I believe Mr. Chiasson would be the appropriate person to clarify the matter. In a letter dated July 19, 2006, under the letter head of Random House Canada and co-signed by author, Mr. Paul Chiasson and Publisher of Random House Canada, Anne Collins (copy supplied to Victoria Standard) written as a response to evidence supplied to Random House Canada that the features described in Mr. Chiasson’s book are either natural geological formations common to the area or man made construction features of roads and fire breaks of the twentieth century, Mr. Chiasson and Random House make the following statements:
“All of the elements of the site that have fascinated me are present much earlier than you suspect. The road up the mountain that you describe as a fire road built in 1952, the town site that you describe as 1st burn, the enclosure/wall that you describe as a fire break built in 1952 – all are clearly there in the 1931 series. As well, there appears to be the faint track of the road you say was built by Kelly Rock Limited from 1989 to 1991.
It looks like the 1952 firefighters cleared a pre-existing road up the mountain, and didn’t build a new one. The stone walls on either side are one solid indicator that this was not built originally as a fire road.”
Mr. Chiasson is very clear in describing the fire road / Kelly Rock Limited road as the same road which he describes in his book. He differs with local professionals and investigators, and eye-witnesses to the construction projects and fire fighting efforts, not on the location of the roads but rather to their origin.

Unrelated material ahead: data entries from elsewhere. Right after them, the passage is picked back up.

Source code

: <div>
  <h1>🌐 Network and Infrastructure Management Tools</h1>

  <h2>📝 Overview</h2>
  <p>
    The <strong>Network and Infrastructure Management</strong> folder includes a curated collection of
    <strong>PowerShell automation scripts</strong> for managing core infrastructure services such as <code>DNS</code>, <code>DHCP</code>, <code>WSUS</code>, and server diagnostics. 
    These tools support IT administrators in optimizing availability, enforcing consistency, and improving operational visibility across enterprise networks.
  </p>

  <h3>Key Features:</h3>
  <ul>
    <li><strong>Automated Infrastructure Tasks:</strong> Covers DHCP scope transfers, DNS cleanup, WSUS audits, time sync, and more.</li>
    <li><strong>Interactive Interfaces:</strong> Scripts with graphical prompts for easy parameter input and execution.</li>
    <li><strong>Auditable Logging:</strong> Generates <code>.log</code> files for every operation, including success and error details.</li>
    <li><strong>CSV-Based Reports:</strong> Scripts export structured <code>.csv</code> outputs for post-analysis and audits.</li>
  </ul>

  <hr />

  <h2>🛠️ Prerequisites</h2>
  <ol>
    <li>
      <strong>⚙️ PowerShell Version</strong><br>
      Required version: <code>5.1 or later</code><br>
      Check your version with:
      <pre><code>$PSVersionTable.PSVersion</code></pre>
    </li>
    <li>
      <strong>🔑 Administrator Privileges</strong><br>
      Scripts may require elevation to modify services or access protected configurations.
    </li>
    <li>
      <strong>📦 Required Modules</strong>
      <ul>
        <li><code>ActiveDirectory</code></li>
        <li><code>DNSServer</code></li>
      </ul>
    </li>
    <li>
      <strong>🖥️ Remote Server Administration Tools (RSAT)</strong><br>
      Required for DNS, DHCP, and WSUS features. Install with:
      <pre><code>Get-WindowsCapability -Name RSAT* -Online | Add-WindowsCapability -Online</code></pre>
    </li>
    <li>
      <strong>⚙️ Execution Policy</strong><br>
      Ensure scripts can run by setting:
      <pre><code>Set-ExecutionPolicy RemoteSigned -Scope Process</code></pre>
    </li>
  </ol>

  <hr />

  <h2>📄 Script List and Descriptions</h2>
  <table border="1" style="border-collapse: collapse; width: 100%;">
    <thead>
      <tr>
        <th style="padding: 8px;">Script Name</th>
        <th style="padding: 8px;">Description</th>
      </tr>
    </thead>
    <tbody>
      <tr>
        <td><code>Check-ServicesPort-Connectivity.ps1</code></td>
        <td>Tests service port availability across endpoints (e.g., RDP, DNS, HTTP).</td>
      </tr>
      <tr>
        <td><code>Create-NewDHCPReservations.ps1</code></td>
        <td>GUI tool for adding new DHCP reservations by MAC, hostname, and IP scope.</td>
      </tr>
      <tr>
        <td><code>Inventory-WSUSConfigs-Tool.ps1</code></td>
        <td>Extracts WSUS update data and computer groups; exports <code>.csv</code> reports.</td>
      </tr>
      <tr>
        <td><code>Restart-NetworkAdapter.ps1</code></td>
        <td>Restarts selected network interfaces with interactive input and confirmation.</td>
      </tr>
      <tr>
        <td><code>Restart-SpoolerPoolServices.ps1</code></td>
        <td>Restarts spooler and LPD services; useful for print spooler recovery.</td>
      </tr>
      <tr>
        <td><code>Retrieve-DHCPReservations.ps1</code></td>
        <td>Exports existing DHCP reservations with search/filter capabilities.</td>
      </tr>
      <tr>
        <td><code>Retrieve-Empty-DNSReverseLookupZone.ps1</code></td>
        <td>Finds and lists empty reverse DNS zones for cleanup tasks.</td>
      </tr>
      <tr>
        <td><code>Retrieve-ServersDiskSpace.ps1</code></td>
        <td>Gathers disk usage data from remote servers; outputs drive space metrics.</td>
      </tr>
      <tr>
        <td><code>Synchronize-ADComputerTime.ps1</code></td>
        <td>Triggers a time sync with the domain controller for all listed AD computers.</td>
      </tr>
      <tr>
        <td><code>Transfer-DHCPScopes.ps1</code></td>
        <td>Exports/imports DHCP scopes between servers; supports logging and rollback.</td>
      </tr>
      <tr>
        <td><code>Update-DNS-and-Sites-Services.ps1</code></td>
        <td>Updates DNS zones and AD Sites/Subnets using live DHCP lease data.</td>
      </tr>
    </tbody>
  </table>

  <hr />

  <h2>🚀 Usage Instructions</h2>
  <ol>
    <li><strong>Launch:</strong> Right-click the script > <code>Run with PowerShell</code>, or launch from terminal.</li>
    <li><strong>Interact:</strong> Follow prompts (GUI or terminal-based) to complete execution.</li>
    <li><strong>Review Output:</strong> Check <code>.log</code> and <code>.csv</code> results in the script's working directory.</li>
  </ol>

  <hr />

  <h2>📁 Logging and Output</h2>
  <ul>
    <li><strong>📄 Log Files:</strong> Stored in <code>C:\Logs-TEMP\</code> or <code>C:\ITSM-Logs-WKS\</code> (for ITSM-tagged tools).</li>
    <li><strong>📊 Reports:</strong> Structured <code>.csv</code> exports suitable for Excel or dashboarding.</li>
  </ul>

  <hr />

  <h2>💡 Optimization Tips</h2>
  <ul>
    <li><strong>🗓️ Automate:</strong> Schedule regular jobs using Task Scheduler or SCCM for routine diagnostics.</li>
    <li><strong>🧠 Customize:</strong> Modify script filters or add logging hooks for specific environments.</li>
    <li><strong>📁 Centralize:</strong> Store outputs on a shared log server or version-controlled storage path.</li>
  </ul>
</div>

In regards to the roads high-lighted by Mr. Clague on Church’s map, these old roads are not at the same location as the old fire road described in Mr. Chiasson’s book. These roads are several grants to the west of the old fire road and do not ascend the mountain but follow along the northern bank of the brook that empties into MacLean’s Pond. These settlement roads did end close the base of the mountain but did not ascend it as the slopes are very steep along this portion of the mountain. Therefore there is no documentary evidence to be found on the Church’s map to support anything in Mr. Chiasson’s book.